Unutmayalım ki Siyonizm’in o zamanki en büyük işbirlikçisi İngilizler bu ihaleyi çeşitli entrikalara rağmen alamayınca sultanı tahttan indirip Osmanlı’ya son vermekle kinlerini açığa vurmuşlardır. Bu hattın Medine’ye varan son beş kilometresinde Peygamberimiz’e olan üstün hürmet ve muhabbetten dolayı trenin gürültüsünün duyulmaması için rayların altına keçe döşenmiştir.6

Ne yazık ki işletmeye açılışından altı ay gibi kısa bir müddet sonra, II. Meşrutiyet’i takip eden günlerde İngilizler her bir traverse (ray istinadı) on memur maaşı ödeyerek demiryolu şebekesini yağmalatmışlardır.

Medine’deki mahkeme binası, kemerli tren köprüsü, istasyon ve Hamîdiye Camii de Sultan Abdülhamid’in eseridir. Telgraf hatlarını da 30 bin kilometreye çıkararak Medine’yi Orta Doğu’nun her tarafına ve İstanbul’a bağlamıştır.

Allah mekânlarını cennet eylesin.
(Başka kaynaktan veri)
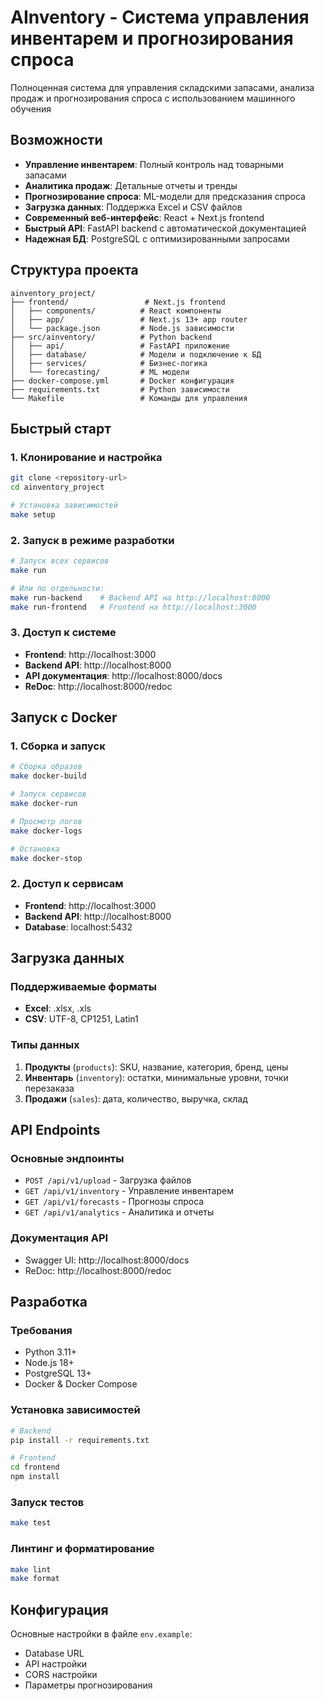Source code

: # AInventory - Система управления инвентарем и прогнозирования спроса

Полноценная система для управления складскими запасами, анализа продаж и прогнозирования спроса с использованием машинного обучения

## Возможности

- **Управление инвентарем**: Полный контроль над товарными запасами
- **Аналитика продаж**: Детальные отчеты и тренды
- **Прогнозирование спроса**: ML-модели для предсказания спроса
- **Загрузка данных**: Поддержка Excel и CSV файлов
- **Современный веб-интерфейс**: React + Next.js frontend
- **Быстрый API**: FastAPI backend с автоматической документацией
- **Надежная БД**: PostgreSQL с оптимизированными запросами

## Структура проекта

```
ainventory_project/
├── frontend/                 # Next.js frontend
│   ├── components/          # React компоненты
│   ├── app/                 # Next.js 13+ app router
│   └── package.json         # Node.js зависимости
├── src/ainventory/          # Python backend
│   ├── api/                 # FastAPI приложение
│   ├── database/            # Модели и подключение к БД
│   ├── services/            # Бизнес-логика
│   └── forecasting/         # ML модели
├── docker-compose.yml       # Docker конфигурация
├── requirements.txt         # Python зависимости
└── Makefile                 # Команды для управления
```

## Быстрый старт

### 1. Клонирование и настройка
```bash
git clone <repository-url>
cd ainventory_project

# Установка зависимостей
make setup
```

### 2. Запуск в режиме разработки
```bash
# Запуск всех сервисов
make run

# Или по отдельности:
make run-backend    # Backend API на http://localhost:8000
make run-frontend   # Frontend на http://localhost:3000
```

### 3. Доступ к системе
- **Frontend**: http://localhost:3000
- **Backend API**: http://localhost:8000
- **API документация**: http://localhost:8000/docs
- **ReDoc**: http://localhost:8000/redoc

## Запуск с Docker

### 1. Сборка и запуск
```bash
# Сборка образов
make docker-build

# Запуск сервисов
make docker-run

# Просмотр логов
make docker-logs

# Остановка
make docker-stop
```

### 2. Доступ к сервисам
- **Frontend**: http://localhost:3000
- **Backend API**: http://localhost:8000
- **Database**: localhost:5432

## Загрузка данных

### Поддерживаемые форматы
- **Excel**: .xlsx, .xls
- **CSV**: UTF-8, CP1251, Latin1

### Типы данных
1. **Продукты** (`products`): SKU, название, категория, бренд, цены
2. **Инвентарь** (`inventory`): остатки, минимальные уровни, точки перезаказа
3. **Продажи** (`sales`): дата, количество, выручка, склад

## API Endpoints

### Основные эндпоинты
- `POST /api/v1/upload` - Загрузка файлов
- `GET /api/v1/inventory` - Управление инвентарем
- `GET /api/v1/forecasts` - Прогнозы спроса
- `GET /api/v1/analytics` - Аналитика и отчеты

### Документация API
- Swagger UI: http://localhost:8000/docs
- ReDoc: http://localhost:8000/redoc

## Разработка

### Требования
- Python 3.11+
- Node.js 18+
- PostgreSQL 13+
- Docker & Docker Compose

### Установка зависимостей
```bash
# Backend
pip install -r requirements.txt

# Frontend
cd frontend
npm install
```

### Запуск тестов
```bash
make test
```

### Линтинг и форматирование
```bash
make lint
make format
```

## Конфигурация

Основные настройки в файле `env.example`:
- Database URL
- API настройки
- CORS настройки
- Параметры прогнозирования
Cennette Efendimiz’e komşu eylesin!..
______________
1 Osmanlı döneminde yabancıların kullandığı Türk kelimesi, müslüman-Türkleri ifade etmektedir.
2 Bugün bu mahal, ne yazık ki korunmamış ve kahve bahçesi olmuştur.
3 A. Talay, Gerçekleşen Rüyalar, s. 168.
4 Kâbe’nin Hâtem kısmının alt köşesinde yere yakın Kanunî’nin tuğrası ve kitâbesi mevcuttur.
5 Maalesef eski Petrol Bakanı Zeki Yamanî vakfa el koyarak işgal etmiştir.
6 A.Talay, Eserleri ve Hizmetleriyle Sultan Abdülhamid Han, Risâle ve Armoni Yayıncılık.